Activity
Copy out word for word the line with "- Answer Faithfulness: 4.60" and the lines that follow it in the listing below, up to the final one.
(Information given)
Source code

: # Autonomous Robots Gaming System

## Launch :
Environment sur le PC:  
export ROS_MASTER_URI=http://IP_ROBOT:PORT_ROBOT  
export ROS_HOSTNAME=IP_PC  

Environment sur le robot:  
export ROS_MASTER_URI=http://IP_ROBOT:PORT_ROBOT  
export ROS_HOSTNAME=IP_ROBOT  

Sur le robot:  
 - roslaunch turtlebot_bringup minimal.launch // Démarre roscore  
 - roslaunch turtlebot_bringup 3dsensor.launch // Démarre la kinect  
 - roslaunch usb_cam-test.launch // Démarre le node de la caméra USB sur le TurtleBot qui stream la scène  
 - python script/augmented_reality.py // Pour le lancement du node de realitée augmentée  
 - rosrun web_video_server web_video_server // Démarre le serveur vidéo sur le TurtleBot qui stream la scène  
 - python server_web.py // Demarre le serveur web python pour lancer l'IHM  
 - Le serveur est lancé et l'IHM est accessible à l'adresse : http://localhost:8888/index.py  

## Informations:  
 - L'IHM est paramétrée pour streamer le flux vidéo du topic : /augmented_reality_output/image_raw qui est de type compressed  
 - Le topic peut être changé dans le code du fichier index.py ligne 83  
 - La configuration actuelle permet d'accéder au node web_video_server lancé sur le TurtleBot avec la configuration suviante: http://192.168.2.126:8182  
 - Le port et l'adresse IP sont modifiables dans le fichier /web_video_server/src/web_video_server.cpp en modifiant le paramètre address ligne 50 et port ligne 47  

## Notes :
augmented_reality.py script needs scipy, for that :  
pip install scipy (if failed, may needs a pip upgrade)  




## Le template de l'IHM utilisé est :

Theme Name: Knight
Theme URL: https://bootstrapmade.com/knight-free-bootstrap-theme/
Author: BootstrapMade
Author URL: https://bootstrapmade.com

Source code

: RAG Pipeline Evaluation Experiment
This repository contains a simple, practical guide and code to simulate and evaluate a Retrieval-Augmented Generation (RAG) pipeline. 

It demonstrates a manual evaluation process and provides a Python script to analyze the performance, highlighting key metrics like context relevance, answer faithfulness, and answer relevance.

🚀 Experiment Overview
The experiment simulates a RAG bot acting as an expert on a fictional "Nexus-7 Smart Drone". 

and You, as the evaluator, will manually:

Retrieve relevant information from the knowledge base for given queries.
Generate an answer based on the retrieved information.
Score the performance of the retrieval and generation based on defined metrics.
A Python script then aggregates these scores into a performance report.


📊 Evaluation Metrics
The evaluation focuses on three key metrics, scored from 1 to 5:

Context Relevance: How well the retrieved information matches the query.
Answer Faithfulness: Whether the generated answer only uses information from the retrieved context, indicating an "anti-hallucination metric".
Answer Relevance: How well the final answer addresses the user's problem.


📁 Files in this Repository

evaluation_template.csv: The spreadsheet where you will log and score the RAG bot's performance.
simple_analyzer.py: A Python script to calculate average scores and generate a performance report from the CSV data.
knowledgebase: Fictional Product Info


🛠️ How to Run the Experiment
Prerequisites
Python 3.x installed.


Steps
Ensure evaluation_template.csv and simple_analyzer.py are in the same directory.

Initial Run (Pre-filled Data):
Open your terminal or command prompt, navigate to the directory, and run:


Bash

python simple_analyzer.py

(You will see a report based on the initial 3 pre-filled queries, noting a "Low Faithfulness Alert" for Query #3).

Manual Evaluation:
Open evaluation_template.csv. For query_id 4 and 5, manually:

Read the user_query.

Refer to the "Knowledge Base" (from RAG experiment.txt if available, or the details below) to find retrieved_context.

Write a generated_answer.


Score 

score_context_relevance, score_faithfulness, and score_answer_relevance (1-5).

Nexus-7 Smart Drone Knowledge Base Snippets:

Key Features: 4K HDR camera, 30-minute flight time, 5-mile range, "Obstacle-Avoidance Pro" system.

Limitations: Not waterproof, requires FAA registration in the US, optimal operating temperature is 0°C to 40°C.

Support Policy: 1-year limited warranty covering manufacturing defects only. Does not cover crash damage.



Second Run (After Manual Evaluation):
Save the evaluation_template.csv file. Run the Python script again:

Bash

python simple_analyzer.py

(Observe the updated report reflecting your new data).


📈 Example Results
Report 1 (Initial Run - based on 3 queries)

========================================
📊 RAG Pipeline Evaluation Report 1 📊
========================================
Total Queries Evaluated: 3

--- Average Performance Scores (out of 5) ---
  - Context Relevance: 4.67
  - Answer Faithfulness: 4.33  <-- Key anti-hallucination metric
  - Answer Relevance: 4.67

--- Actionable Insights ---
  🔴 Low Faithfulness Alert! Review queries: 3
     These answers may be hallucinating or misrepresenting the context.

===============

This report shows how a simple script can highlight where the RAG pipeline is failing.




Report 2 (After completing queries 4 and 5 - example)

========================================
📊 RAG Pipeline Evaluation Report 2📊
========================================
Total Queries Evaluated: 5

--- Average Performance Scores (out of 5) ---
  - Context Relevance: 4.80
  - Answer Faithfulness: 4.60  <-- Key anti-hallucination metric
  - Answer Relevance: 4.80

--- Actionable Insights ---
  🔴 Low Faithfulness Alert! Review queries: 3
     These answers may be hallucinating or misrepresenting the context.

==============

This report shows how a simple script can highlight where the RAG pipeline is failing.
(End Information given)
Solution
  - Answer Faithfulness: 4.60  <-- Key anti-hallucination metric
  - Answer Relevance: 4.80

--- Actionable Insights ---
  🔴 Low Faithfulness Alert! Review queries: 3
     These answers may be hallucinating or misrepresenting the context.

==============

This report shows how a simple script can highlight where the RAG pipeline is failing.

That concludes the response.